Search the data for the word "wordonframe". Reproduce every line where it is found.

#### Data supplied ####

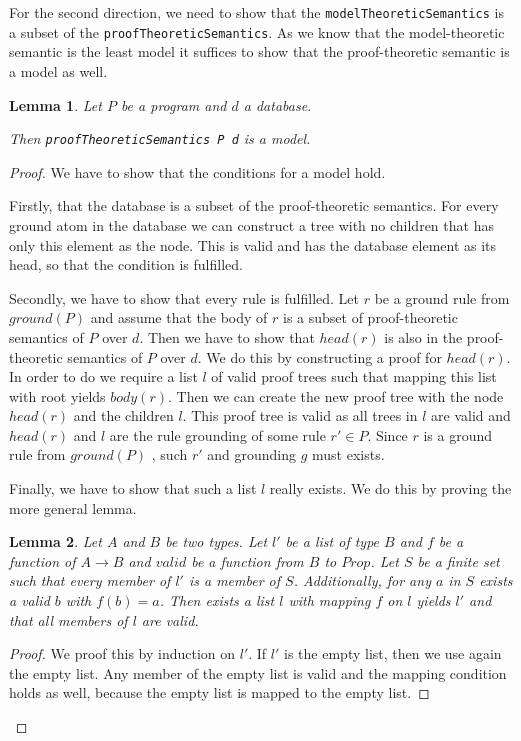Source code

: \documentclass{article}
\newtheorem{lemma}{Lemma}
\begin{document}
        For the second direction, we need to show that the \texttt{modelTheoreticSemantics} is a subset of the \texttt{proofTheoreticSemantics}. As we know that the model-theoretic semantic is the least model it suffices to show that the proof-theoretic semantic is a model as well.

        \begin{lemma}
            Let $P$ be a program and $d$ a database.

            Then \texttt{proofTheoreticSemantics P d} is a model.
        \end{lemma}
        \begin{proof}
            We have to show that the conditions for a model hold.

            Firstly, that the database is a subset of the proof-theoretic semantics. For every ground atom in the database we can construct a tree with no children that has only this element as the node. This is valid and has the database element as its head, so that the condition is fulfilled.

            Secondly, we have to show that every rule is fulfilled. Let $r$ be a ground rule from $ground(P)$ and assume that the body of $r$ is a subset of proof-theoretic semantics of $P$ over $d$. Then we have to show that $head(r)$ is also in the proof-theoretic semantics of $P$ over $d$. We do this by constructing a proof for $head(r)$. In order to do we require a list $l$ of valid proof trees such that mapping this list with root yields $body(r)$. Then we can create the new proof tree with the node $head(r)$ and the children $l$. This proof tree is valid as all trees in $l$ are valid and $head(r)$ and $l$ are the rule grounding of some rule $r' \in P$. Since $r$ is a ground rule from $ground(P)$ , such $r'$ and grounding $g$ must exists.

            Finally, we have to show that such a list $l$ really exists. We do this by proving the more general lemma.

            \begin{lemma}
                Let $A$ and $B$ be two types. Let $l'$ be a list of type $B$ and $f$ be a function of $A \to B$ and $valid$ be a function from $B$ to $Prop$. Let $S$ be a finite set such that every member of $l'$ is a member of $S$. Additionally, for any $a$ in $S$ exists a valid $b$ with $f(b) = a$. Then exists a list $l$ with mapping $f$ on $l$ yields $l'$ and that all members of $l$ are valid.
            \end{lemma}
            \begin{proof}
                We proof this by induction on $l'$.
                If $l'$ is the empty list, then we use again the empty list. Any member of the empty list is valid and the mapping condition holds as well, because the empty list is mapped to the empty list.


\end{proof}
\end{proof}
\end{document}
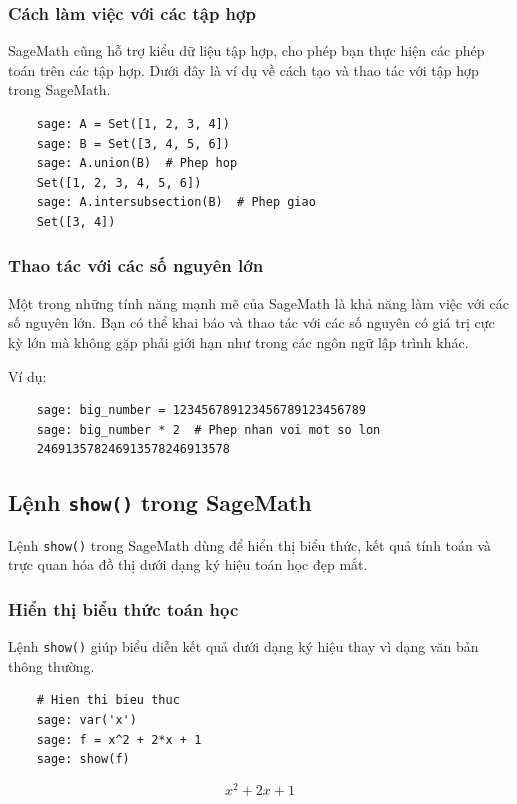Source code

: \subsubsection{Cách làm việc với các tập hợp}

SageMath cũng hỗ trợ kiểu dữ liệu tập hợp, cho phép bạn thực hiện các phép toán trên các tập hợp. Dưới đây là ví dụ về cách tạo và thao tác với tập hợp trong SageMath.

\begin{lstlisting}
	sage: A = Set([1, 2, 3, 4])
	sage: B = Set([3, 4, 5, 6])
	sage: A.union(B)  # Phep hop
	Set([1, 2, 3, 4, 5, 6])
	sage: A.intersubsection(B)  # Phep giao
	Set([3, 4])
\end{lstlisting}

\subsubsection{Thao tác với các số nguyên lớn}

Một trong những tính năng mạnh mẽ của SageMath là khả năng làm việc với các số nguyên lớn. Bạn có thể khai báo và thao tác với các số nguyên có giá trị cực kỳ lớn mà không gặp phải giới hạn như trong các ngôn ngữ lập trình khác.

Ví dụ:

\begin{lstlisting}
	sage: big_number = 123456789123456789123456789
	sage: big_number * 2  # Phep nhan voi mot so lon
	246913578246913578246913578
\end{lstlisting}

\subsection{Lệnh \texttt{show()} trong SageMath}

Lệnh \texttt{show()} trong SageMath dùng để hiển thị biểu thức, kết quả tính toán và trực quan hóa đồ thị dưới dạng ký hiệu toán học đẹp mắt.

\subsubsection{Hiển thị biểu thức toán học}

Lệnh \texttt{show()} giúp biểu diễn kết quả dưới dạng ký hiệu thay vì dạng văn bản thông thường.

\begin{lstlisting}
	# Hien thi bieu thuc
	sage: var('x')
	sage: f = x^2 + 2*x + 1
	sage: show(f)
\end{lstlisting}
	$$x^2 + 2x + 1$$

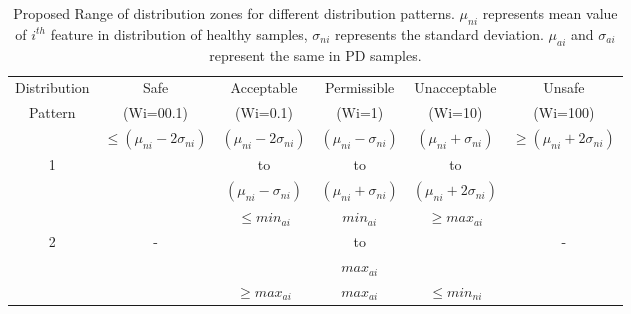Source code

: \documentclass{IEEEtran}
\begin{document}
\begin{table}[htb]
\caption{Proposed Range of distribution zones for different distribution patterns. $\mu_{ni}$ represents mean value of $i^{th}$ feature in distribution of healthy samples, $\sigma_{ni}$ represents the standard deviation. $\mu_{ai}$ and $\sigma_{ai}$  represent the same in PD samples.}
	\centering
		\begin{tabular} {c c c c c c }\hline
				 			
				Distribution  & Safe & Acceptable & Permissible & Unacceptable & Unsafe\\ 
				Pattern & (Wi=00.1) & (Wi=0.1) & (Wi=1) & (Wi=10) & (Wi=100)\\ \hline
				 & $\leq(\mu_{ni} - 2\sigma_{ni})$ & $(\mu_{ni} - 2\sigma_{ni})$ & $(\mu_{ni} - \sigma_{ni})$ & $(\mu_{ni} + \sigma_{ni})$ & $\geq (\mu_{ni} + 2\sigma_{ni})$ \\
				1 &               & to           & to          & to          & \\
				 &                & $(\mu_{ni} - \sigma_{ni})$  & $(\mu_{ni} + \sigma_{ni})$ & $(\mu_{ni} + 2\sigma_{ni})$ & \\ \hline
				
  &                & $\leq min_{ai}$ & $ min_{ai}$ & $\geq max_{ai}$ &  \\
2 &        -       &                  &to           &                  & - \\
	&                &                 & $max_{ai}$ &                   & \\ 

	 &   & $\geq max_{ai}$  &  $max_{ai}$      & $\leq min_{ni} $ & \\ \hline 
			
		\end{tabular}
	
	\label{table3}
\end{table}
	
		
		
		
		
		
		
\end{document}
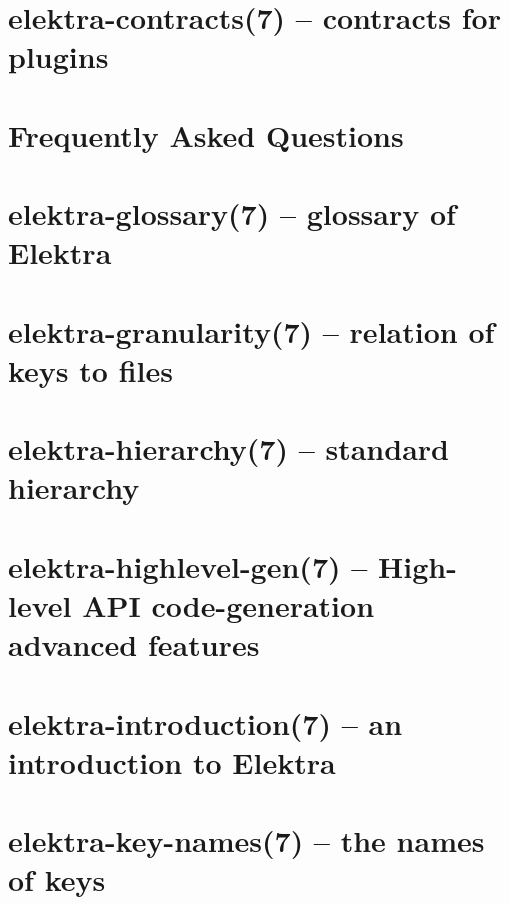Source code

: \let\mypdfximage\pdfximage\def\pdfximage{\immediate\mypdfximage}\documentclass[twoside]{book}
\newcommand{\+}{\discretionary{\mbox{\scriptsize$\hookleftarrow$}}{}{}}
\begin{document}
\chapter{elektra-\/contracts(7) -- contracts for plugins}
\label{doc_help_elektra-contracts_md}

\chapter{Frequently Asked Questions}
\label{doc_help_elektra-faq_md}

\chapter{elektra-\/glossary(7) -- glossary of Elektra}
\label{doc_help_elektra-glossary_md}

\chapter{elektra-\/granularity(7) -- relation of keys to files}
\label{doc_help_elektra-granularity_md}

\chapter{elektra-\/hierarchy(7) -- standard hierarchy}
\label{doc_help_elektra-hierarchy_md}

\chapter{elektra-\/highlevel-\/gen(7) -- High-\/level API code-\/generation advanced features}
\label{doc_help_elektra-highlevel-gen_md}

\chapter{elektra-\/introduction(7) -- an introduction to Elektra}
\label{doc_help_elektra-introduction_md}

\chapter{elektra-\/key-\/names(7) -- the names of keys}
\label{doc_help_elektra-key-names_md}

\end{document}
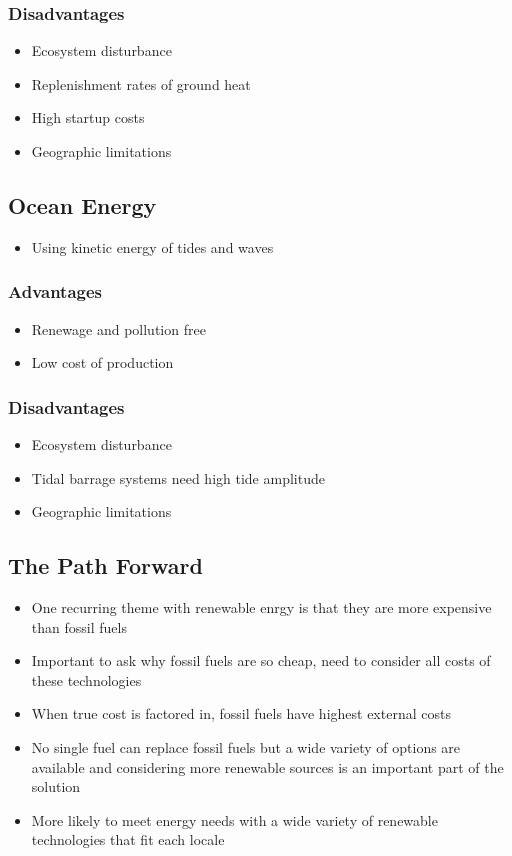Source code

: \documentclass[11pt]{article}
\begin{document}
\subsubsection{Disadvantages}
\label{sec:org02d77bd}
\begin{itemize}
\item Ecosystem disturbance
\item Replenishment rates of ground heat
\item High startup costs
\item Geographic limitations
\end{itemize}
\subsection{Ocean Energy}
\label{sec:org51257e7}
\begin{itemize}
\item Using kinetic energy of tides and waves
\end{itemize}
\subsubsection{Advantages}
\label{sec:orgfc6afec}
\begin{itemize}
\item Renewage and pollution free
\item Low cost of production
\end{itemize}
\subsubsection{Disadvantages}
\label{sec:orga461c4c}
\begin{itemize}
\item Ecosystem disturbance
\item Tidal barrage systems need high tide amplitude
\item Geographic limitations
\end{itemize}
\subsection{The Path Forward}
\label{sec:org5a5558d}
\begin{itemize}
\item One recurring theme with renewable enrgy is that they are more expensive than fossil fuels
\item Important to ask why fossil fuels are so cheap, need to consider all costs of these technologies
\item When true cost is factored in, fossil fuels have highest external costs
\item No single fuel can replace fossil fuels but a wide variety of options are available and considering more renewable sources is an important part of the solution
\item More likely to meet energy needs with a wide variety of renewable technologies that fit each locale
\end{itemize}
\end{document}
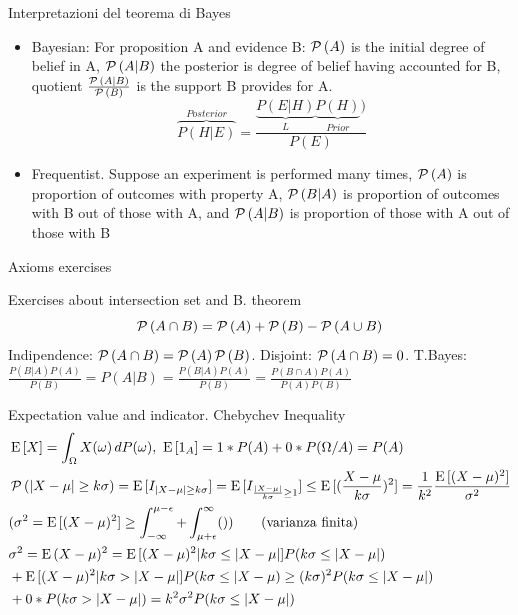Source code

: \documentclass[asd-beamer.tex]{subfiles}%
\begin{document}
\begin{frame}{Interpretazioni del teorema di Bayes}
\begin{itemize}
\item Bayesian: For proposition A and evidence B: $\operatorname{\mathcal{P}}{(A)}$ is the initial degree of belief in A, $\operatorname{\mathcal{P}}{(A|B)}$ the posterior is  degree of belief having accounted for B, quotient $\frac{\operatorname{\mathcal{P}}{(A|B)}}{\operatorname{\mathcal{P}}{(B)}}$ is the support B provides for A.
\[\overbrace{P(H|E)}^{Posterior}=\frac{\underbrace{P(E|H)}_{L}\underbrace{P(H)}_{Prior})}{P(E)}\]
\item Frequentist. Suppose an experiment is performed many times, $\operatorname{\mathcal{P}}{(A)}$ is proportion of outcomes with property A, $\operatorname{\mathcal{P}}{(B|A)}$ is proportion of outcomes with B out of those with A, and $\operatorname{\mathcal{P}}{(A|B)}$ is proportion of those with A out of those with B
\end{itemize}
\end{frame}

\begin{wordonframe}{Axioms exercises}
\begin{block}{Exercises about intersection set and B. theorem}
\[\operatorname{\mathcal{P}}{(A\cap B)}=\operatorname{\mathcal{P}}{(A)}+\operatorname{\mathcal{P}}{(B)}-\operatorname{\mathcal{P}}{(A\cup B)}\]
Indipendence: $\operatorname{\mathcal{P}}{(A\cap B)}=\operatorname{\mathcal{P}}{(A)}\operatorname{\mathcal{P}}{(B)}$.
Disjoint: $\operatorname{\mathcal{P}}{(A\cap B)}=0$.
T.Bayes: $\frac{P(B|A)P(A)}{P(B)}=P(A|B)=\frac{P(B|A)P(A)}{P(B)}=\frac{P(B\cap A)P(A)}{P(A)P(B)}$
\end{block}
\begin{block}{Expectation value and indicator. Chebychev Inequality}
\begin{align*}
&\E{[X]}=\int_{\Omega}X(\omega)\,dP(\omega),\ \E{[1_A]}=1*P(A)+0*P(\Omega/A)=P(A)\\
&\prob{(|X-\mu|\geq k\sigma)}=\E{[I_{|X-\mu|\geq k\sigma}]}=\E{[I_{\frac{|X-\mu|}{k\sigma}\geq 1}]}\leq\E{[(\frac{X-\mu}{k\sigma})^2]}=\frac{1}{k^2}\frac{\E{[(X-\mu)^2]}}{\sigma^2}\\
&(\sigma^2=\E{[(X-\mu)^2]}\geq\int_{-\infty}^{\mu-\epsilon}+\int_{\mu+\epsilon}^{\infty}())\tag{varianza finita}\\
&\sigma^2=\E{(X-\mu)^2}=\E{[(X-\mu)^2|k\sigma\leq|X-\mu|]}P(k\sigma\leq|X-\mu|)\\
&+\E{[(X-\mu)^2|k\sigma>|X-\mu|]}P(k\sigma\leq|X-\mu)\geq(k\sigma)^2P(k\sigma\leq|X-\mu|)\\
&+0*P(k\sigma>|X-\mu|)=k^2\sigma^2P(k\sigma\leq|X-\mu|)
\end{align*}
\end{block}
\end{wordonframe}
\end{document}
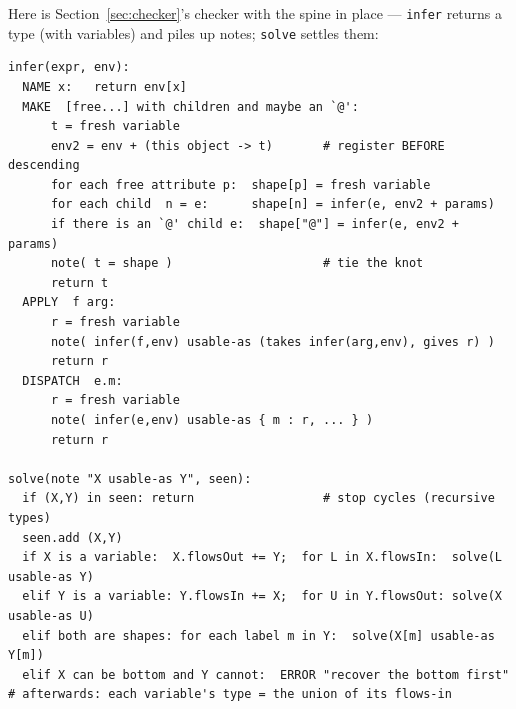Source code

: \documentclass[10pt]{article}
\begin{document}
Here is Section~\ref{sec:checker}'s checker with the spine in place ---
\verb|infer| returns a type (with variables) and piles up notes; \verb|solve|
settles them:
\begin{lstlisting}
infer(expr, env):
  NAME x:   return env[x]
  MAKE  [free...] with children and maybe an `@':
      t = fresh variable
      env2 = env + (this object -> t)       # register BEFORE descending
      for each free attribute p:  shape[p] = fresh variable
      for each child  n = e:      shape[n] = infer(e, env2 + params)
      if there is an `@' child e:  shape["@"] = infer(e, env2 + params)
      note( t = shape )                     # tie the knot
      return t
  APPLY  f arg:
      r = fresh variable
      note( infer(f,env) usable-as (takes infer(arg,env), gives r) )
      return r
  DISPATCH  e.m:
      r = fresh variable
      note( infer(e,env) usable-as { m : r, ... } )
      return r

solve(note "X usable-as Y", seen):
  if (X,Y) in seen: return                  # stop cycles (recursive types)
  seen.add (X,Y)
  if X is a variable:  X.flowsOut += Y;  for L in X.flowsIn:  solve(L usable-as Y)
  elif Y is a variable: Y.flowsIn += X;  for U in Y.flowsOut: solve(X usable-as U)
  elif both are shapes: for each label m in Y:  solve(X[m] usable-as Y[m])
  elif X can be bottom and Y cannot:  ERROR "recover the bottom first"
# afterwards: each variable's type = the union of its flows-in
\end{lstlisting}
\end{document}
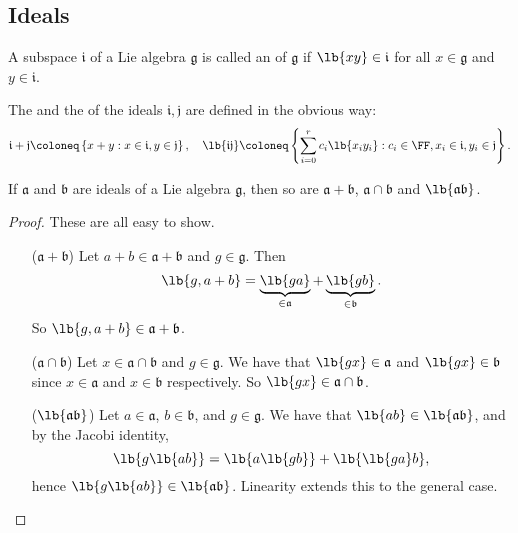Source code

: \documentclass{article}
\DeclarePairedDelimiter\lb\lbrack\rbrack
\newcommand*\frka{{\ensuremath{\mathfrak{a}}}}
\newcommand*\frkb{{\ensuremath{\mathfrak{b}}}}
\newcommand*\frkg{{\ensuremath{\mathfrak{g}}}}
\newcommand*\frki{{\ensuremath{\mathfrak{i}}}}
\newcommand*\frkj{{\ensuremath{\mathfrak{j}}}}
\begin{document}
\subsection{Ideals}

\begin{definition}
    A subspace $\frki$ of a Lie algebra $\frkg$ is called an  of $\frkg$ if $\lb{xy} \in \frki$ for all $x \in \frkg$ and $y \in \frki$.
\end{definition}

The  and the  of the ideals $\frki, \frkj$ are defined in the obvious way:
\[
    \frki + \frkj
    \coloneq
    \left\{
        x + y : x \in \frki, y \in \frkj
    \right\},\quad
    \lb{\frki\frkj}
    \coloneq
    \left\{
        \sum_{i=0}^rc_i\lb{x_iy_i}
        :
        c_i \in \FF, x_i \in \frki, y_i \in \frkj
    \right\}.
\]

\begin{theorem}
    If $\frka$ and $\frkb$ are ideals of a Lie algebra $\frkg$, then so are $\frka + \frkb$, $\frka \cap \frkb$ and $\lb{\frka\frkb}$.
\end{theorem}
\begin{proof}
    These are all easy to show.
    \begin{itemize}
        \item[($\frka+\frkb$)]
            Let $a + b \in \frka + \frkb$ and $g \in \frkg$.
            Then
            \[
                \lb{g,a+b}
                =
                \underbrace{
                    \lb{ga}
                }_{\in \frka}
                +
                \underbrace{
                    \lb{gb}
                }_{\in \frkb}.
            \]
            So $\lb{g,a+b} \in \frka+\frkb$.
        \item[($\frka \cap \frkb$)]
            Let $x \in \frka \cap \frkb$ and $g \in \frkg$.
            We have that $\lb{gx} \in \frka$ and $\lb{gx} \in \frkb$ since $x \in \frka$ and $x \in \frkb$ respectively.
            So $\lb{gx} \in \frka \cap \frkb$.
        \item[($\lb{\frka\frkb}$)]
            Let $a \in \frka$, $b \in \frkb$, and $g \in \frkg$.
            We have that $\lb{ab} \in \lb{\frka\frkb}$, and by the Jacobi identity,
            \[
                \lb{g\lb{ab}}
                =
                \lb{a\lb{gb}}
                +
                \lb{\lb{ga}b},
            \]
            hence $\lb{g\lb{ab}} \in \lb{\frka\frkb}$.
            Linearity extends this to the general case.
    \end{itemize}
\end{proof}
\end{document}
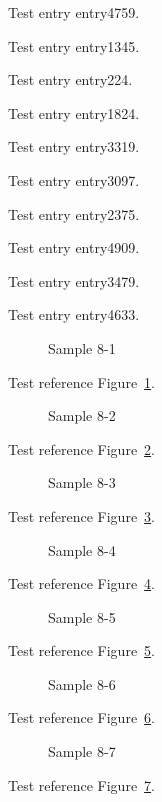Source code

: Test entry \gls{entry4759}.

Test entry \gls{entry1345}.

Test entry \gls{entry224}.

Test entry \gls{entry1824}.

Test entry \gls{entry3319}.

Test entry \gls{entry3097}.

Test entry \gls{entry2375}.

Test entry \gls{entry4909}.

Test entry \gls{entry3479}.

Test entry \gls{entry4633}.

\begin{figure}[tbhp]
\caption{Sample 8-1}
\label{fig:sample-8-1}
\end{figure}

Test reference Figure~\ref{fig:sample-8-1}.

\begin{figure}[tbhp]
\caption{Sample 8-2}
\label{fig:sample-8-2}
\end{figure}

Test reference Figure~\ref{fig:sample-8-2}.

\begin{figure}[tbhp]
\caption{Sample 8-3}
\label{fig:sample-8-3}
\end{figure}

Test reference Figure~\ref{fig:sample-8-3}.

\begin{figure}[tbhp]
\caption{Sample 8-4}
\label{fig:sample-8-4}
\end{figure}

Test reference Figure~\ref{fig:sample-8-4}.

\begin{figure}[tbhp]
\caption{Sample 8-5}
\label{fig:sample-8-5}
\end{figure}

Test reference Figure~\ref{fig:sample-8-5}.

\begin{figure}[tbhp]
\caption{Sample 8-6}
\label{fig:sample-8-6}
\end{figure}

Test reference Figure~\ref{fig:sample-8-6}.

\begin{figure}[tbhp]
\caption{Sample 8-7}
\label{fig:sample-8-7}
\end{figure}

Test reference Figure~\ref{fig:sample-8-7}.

####

» Answer section:
\begin{wordonframe}{Axioms exercises}
\end{wordonframe}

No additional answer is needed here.